— Мы упрятаны за глубинами своих оболочек, — бормотал он, — оттого лучи желаний лишь испепеляют. За этим — уныние, потому что правда та — обречённость название ей, обречённость воплощение её — близка и страшна. Близка чрезмерно — в любой момент, без всяких затруднений можно ощутить её огненное дыхание. Страшна ужасно, но ещё страшнее другое. Страшнее жалость, подлая сентиментальность, гадкая слезливость — от них все беды.
Казалось ещё, что кто-то стоит за спиной. Он обернулся — там никого не было. Секунды бежали, он всматривался в темноту, и она расступалась — не вся, не полностью, лишь слегка бледнея — не то тревожно, не то пугливо. Силуэт пса обозначился над одной из могил. Он сидел у креста и без единого шороха, умно и печально смотрел на него. Потом убежал. Куда-то в сгусток тьмы, тот, что никак не поддавался настойчивости глаз, оставаясь цельным и страшным. Убежал, гарцуя между оградами.
— Небеса, — заговорил он опять, — это они указали нам путь друг к другу. Боги благословили нас на единение. Оно невозможно в идеале, ты права — наши пространства разнятся, как у всех. Но у нас наиболее похожи они, наиболее удобны, наиболее естественны. Рисунок у той мозаики чёток и понятен.
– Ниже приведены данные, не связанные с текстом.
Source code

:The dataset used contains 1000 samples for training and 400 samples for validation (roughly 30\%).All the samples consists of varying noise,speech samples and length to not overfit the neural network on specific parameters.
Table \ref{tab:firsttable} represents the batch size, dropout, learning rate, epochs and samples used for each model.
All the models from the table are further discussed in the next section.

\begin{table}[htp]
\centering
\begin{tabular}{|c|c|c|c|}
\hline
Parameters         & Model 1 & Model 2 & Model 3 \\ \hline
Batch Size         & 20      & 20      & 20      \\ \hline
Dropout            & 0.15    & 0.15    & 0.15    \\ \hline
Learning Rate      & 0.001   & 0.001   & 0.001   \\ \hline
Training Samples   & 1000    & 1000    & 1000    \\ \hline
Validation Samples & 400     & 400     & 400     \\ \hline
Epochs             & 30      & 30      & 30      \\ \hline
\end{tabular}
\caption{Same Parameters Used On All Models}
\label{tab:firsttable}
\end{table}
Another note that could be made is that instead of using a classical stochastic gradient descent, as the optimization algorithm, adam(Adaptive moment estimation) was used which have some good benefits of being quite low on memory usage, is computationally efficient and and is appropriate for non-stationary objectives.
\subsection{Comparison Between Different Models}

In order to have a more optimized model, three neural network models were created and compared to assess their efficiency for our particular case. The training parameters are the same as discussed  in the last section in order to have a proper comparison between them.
За этим стоит Гармония. Ты слышала раньше такое слово — Гармония?
Она красива. Она тиха, умиротворённа, беспечное блаженство витает над ней сейчас, она желанна. Ночь совсем не портит её, луна не беспокоит — она где-то за тучами — оттого оттенки мертвенности не отплясывают на лице кордебалеты. Она — словно тень, даже вглядываясь, можно не увидеть её. Она явна, однако — ладони сжимают плотность, они не могут лгать. Плотность податлива, упруга и имеет способность дарить воспоминания.
— Порой очевидное открывается неожиданно и в ином фокусе. Накал мыслей достаточен, чтобы слышать их — я знаю, ты слышишь меня сейчас. Горизонты, очертания, блеклость — пытливому сознанию чудится, что оно достигнуто, откровение. Откровение, смысл и конечная истина. Чудится лишь, ибо сознание пытливо, а значит и глупо.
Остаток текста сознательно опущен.